Columbbus Dispatch article on HT and earthquake (J. Hallett 2010)

 

Written by Joe Hallett Sunday January 17, 2010

Haitian people, continually beaten down, keep getting up -

At the end of a brief update on the Hands Together Web site about the disaster in Haiti was this news: ". . . and chief-of-staff Nelson's daughter has been killed."

It was worse, I learned later. Nelson's wife also was dead.

I searched my memory for Nelson's image, finally conjuring a slight but well-muscled young man with a generous smile, glad that life had given him a chance to work and to love.

Nelson Jean Liptete did love his family.

I met him five years ago in Cite Soleil, a garbage-laden slum of 400,000 in Port-au-Prince. He was beaming with pride as we toured the Becky DeWine Schools, named for former U.S. Sen. Mike DeWine's daughter who was killed at age 22 in a 1993 automobile accident.
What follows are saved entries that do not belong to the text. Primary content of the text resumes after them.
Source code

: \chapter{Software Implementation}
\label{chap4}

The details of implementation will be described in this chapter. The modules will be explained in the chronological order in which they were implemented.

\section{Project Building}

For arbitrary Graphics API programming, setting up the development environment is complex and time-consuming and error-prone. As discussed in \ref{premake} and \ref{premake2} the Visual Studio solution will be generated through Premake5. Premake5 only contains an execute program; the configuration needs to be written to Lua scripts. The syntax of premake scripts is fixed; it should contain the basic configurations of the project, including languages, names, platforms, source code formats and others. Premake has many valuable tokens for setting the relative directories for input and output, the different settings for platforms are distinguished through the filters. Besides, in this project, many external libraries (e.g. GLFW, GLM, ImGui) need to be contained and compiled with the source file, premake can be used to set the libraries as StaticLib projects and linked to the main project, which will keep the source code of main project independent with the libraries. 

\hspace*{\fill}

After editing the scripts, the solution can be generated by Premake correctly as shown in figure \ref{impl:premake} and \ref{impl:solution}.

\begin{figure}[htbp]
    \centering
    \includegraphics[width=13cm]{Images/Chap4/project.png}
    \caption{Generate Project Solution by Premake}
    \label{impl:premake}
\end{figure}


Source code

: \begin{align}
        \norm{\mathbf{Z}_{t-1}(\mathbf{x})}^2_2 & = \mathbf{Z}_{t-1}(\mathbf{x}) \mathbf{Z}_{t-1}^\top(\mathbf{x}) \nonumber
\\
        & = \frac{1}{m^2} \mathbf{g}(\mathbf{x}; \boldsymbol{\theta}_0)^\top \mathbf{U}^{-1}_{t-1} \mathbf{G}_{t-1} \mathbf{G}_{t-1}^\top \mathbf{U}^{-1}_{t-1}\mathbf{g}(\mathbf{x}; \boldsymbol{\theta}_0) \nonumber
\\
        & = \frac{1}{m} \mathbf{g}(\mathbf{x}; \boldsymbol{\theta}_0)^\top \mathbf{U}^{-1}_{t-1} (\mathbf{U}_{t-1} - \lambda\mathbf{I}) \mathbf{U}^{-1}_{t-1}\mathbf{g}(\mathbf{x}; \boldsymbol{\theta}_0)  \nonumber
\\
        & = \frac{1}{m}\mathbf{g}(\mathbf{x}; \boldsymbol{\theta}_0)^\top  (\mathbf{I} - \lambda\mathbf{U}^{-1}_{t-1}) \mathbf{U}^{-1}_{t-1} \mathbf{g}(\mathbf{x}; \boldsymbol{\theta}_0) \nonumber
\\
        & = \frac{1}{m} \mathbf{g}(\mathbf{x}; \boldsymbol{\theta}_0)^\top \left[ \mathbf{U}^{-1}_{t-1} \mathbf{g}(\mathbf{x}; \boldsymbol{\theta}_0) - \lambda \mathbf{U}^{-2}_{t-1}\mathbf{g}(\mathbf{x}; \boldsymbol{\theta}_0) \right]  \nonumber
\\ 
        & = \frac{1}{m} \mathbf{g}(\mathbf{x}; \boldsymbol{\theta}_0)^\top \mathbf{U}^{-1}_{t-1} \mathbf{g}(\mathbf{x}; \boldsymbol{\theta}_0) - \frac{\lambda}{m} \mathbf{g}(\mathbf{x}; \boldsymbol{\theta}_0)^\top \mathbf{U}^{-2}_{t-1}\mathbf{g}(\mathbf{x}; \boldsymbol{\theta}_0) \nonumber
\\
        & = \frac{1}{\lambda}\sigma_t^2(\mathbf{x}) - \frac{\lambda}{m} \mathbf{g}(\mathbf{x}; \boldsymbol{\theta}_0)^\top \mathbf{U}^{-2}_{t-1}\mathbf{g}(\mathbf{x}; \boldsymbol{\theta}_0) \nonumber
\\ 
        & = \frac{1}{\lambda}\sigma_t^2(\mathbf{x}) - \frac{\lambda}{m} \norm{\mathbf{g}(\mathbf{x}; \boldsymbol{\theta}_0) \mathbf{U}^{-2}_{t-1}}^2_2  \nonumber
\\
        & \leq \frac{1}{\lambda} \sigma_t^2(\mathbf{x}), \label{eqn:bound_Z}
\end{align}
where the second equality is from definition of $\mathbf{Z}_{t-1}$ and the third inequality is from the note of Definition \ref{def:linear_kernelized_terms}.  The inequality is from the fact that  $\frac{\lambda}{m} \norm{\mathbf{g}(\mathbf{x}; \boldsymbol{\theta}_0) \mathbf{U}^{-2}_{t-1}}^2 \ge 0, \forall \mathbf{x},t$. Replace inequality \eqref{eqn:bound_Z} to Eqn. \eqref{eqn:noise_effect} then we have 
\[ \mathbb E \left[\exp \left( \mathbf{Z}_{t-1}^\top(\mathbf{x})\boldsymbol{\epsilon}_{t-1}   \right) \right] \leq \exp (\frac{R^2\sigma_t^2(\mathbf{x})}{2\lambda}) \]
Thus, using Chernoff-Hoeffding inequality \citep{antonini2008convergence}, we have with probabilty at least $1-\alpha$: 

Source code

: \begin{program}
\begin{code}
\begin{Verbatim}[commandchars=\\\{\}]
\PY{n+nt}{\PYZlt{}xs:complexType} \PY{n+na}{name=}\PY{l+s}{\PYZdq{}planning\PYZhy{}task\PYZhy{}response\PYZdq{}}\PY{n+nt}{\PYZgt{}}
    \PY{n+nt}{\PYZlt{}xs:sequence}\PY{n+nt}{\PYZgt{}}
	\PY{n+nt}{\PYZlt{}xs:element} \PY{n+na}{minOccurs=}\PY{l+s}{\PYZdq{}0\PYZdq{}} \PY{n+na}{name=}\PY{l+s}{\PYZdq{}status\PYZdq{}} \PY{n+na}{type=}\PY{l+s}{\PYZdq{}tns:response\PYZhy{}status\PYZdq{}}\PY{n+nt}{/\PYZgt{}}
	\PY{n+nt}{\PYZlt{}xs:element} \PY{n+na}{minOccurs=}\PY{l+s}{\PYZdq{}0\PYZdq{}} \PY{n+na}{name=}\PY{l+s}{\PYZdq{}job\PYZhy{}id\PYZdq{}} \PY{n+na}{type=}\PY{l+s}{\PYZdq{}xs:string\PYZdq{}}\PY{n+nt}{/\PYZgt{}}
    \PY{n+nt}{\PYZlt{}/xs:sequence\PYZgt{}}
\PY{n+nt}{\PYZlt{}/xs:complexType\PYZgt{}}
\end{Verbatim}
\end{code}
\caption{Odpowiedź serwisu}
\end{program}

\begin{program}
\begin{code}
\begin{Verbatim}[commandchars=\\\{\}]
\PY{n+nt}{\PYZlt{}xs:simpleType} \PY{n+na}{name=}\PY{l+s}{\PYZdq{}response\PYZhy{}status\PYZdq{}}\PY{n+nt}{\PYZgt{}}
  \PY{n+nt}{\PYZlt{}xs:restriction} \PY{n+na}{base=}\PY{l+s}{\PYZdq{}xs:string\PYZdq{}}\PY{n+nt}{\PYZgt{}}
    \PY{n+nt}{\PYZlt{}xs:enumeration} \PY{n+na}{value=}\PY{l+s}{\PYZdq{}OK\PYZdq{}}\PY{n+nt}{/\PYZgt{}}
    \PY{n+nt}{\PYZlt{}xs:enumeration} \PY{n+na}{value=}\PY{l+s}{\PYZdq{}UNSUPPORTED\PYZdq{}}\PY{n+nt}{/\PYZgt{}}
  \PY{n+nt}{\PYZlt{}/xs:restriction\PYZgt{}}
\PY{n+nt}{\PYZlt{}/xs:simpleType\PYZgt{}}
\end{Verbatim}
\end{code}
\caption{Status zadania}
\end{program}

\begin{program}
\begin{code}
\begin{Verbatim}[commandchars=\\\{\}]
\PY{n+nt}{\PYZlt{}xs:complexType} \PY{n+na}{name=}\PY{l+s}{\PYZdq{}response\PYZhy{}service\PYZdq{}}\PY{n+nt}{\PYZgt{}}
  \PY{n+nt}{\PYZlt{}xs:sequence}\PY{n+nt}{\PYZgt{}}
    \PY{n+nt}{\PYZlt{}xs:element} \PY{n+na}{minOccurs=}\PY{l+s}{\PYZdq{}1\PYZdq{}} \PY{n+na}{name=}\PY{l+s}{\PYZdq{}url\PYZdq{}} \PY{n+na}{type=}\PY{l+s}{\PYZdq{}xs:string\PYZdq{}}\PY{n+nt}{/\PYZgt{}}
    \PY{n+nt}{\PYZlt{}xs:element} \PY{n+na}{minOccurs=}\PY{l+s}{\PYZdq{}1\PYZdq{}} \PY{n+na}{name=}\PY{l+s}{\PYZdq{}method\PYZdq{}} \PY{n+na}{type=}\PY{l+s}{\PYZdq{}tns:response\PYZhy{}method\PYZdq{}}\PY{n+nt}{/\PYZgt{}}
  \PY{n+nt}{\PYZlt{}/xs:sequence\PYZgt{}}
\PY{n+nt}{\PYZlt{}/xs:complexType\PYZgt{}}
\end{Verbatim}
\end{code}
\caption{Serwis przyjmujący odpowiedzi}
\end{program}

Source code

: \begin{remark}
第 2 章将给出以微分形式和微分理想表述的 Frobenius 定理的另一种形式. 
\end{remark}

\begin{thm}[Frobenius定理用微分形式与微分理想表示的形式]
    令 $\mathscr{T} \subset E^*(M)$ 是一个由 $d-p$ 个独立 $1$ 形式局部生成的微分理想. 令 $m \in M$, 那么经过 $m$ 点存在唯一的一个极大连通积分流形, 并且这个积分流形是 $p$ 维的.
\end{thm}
The Rev. Tom Hagan had rescued Nelson from the streets and put him in charge of the schools operated by Hands Together, founded by Hagan. Nurtured by the fundraising of Mike and Fran DeWine of Ohio and guided by Hands Together Executive Director Doug Campbell, there were eight Becky DeWine Schools educating and feeding 7,200 children in Cite Soleil when Tuesday's earthquake hit.

Nelson had something most Haitians didn't: a job. And in a slum where desperation feeds jealousy and rage, a job can be a dangerous commodity. Gangs controlled Cite Soleil, and Nelson had been a gang member until Hagan offered him another way.
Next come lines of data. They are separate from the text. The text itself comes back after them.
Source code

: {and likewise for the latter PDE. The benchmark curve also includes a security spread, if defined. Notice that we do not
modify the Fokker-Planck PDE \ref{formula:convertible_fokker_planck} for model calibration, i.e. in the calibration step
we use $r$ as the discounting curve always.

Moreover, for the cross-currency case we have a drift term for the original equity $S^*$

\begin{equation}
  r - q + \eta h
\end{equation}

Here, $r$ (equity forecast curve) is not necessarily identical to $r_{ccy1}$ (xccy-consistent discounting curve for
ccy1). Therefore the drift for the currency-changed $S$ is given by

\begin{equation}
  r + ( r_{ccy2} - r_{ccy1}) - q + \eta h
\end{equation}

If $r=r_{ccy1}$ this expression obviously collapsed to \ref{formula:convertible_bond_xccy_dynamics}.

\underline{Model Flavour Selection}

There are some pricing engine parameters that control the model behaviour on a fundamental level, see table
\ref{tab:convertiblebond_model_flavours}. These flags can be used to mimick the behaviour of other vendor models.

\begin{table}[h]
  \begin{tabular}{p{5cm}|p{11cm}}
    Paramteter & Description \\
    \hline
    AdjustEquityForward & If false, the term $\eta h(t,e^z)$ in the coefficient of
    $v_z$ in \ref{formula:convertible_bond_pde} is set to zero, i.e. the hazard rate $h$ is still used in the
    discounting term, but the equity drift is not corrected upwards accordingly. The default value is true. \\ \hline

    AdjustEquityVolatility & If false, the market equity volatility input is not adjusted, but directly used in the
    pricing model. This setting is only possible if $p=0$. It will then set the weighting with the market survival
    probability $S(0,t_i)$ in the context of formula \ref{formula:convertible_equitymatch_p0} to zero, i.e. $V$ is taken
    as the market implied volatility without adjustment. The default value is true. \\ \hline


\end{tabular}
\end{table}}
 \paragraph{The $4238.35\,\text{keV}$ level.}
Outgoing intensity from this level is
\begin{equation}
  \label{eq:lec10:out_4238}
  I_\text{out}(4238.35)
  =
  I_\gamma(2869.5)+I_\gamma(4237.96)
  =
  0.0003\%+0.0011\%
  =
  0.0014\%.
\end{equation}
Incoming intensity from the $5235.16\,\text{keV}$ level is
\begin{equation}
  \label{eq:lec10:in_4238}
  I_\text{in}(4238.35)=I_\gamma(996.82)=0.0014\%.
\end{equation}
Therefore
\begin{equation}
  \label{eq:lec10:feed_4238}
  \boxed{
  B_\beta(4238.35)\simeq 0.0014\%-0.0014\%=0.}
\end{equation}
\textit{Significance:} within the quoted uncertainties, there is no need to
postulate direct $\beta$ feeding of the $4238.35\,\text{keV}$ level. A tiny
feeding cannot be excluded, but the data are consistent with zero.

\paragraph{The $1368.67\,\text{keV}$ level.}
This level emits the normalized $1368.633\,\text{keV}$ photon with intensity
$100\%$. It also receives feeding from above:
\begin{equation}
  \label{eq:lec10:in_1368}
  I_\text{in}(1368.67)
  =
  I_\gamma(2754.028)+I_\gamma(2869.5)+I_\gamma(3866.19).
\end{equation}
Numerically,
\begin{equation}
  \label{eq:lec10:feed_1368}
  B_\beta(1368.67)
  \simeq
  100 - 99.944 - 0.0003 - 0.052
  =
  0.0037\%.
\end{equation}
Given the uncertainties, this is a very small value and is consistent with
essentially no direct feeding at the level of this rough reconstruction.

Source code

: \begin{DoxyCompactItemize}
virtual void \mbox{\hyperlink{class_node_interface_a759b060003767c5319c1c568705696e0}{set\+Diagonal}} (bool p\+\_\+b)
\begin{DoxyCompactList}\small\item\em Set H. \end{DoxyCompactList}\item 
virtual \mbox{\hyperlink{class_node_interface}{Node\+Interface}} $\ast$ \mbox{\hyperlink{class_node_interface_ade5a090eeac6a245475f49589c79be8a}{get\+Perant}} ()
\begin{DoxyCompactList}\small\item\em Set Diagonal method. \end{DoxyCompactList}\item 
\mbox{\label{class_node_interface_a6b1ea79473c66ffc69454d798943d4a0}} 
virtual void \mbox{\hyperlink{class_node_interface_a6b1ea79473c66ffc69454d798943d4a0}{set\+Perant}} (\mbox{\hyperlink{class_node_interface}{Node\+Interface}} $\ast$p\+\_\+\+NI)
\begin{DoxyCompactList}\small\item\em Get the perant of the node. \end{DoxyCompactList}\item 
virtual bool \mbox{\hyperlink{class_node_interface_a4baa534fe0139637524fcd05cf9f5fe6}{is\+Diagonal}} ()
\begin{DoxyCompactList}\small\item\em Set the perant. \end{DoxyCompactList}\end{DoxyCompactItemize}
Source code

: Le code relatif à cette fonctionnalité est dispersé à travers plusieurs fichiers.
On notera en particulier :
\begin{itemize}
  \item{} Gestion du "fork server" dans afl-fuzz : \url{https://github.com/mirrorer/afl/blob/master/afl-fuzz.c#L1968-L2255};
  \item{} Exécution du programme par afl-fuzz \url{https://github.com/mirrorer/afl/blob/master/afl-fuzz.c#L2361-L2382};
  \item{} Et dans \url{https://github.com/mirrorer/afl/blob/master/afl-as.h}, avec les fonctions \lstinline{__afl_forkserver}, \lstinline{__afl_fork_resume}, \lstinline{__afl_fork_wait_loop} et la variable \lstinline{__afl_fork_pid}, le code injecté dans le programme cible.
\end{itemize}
One day, gang members showed their contempt for Nelson's going to work for Hagan by murdering his 3-year-old daughter.

"They came in the house looking for Nelson, but he wasn't there," Hagan said. "They started shooting, and his daughter got killed."

Now Nelson has lost another daughter and his wife, this time to a natural disaster. In a brief phone conversation Friday, Campbell said he went with Nelson to his house in Cite Soleil.

"He pointed to the rubble and just said, 'My daughter and my daughter's mother.' He just stared, and then started crying."

I called DeWine when I heard about Nelson's family. "It's really hard to understand," he said, anguished.

DeWine and his wife have made about 20 visits to Haiti. They have been unable, from their very first visit in 1996, to get the place and its people out of their heads. There is so much promise in the Haitians and so little hope for them.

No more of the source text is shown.